According to a report released this morning by the Home Affairs Committee, students set to enrol in higher education across the UK must be exempt from migration targets if the sector is to remain at full strength.
Universities Scotland, the umbrella body representing principals at 19 institutions across the country, has told Holyrood significant levels of support for the move now necessitated a “rethink” by the UK government.
A series of changes to the student visa system have been introduced over the past 12 months in an effort to deliver a Conservative election pledge to cut migration from “the hundreds of thousands to the tens of thousands” by 2015.
However, the cross-party group of MPs today joined heads within the higher education sector in backing a change in the way international students are classified to prevent a brain-drain towards institutions in other countries.
“The Prime Minister’s aim to reduce migration from ‘the hundreds of thousands to the tens of thousands’ cannot be achieved without drastically reducing the number of people who come to study in Britain,” the report said.
“It is likely that this would damage a strong sector of our economy and also the cultural diversity of our universities. We recommend that the government should exclude students from their net migration target. This will enable the government to encourage students to come to the UK whilst maintaining their position on curbing immigration.
“It is important that the UK does not fall behind its international competitors in this market by making the itself a less attractive option for international students. We do not believe that the UK would benefit if the government achieved its aim of reducing the number of student visas issued by 25 per cent.”

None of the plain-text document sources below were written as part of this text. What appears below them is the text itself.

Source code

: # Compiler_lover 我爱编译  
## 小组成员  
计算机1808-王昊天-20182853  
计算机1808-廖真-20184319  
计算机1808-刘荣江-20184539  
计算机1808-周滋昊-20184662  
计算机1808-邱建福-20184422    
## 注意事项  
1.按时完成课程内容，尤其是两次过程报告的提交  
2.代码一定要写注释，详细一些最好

The appeal comes a day after 37 business leaders signed a letter in the Sunday Times warning inclusion of international students within official immigration figures threatened to compromise a valuable source of wealth and skills.

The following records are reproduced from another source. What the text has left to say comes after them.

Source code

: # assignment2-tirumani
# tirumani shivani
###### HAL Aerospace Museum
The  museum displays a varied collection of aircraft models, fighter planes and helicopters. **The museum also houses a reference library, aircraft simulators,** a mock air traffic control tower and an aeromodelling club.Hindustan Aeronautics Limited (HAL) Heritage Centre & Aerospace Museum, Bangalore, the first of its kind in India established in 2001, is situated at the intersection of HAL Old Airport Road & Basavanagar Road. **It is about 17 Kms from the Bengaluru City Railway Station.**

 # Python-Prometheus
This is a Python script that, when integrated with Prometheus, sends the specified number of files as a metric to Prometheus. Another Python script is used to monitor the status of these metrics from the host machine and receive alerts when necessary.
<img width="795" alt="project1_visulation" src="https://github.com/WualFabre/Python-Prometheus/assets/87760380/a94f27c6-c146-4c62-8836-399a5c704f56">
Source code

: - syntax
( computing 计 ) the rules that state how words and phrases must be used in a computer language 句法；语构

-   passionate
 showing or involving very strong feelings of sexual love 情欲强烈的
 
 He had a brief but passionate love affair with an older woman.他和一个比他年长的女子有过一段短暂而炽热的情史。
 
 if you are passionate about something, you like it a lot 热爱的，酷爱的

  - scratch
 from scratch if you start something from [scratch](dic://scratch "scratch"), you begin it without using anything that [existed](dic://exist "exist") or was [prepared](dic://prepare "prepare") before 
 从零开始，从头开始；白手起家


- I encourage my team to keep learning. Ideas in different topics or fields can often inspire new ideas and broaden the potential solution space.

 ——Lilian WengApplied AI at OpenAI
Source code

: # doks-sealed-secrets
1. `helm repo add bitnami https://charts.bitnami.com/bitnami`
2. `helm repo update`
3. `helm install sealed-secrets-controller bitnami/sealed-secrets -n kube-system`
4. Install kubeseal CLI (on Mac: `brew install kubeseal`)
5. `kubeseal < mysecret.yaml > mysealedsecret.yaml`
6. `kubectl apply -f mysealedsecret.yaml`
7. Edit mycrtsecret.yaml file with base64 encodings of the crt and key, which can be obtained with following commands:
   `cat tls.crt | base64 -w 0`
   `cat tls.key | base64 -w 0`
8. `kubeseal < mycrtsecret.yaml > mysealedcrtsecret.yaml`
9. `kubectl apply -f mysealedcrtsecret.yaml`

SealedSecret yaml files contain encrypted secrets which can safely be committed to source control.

Universities Scotland’s Director, Alastair Sim, stressed the suggestion was in tune with consistent calls north of the Border to remove what it sees as a barrier to economic growth. “This builds on already significant levels of support for this move from a number of quarters including universities, business leaders and support within the Scottish Parliament,” he said.
“International students contribute over £400m value to the Scottish economy on an annual basis and enrich the student experience and university campuses socially and culturally.
“With close to 90 per cent of international students returning home after their studies it is entirely wrong in our view, that this group should be included as part of the UK Government’s net immigration targets and damaging to Scotland and the UK’s interests. We urge the UK Government to rethink.”
However, the representative body raised “some concerns about the feasibility” of a separate proposal urging the UK Border Agency (UKBA) to conduct compulsory face-to-face interviews with students ahead of their arrival in a bid to boost public confidence in the immigration system. The option of an online interview has been muted by the committee to tackle issues over distance.
Face-to-face interviews will be conducted with between 10,000 and 14,000 student visa applicants over the coming year following a three-month pilot earlier this year, though Universities Scotland intimated further exploratory talks would be sought with UKBA to ascertain how the measure might operate from a logistical point of view.
Meanwhile, Scotland’s Colleges stressed today’s findings renewed the need for a review of immigration rules that have left fewer than half of FE institutions north of the Border able to recruit international students long-term.
Chief Executive, John Henderson, told Holyrood: “These Home Affairs Committee recommendations are welcome, and recognises the important contribution that international students are making to the educational institutions, economy and culture of the whole of the United Kingdom. That is as true in our colleges as it is in our universities. Removing students from net migration statistics would be a major step in the right direction.
“There must be safeguards and confidence that these are genuine students; however that can be achieved – as the Committee indicates – in ways other than the current rules which we believe disadvantage our members, and has seen many facing a loss to their licence to recruit genuine, excellent students. The current system is in need of review, as this report appears to indicate. We hope to see these recommendations taken on by the UK Government.”